One attractive feature is that it’s projects galore. There are scores of great looking lines to be done for the more adventurous boulderer (sounds like a paradox, I know). There’s nothing harder than about 7B/C there currently, with the majority of established problems between 5-7B. But Fred’s included pictures of what will be futuristic blocs in the high 7s and 8s when the right people turn up. A little while back some Czechs visited and put up some cracking lines. Although a little easier than they initially said, I can now appreciate how hard it is to guage difficulty. I put up a number of 5s and 6s, all thoroughly enjoyable, and a handful in the 7A-7A+ region. One or two harder things escaped me this trip, ready for if when I return.
The boulders are scattered on the sandy valley floor and side walls. It takes about 30 minutes to walk from one end to the other. The season for bouldering is Sinai winter, November to February, when temperatures hover between ten and twenty degrees, although can feel much cooler with a breeze.

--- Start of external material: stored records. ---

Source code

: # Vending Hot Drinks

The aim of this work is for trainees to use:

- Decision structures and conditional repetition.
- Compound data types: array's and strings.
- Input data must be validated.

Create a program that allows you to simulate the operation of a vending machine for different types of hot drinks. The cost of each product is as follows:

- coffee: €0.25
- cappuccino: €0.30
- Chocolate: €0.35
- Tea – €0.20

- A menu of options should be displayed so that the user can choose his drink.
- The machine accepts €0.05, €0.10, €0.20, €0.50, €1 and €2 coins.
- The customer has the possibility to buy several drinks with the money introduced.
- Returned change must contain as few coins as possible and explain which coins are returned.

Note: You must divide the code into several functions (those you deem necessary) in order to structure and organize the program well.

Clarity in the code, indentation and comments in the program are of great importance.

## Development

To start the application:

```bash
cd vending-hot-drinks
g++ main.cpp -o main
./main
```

Transport to and from was provided by a Bedouin local from one of the better diving companies in Dahab, Desert Divers. It’s based in a little hostel we were staying at on the sea front, Marine Garden, which does rooms from about £6 a night. The main Bedouin local guide, Khaled, is also a keen boulderer and has put up some of the new lines himself. They have some small crash pads you can borrow. Khaled makes copious amounts of intensely sweet mint tea, just the power boost needed to propel you up the blocs. He makes lunch too, a simple spread of tuna salad, falafels and freshly baked sand bread, a Bedouin speciality.
Dahab is a unique climbing location and should be on any boulderer’s radar for a number of reasons. It hardly ever rains, so conditions are stable. It’s a nice escape from the harsh of North European winter, warm but still offering good climbing temperatures. It’s very cheap out there, and there are cheap flights to Sharm El-Sheikh. There are a stack of new problems of all grades to put up, including loads of obvious ones. The Bedouin culture is easy going and the people of Desert Divers are very friendly. No where else in the world is it possible to free dive or scuba dive and boulder on the same day – Thailand offers sport climbing but not bouldering. And most importantly, the climbing’s bloody good, you should try it.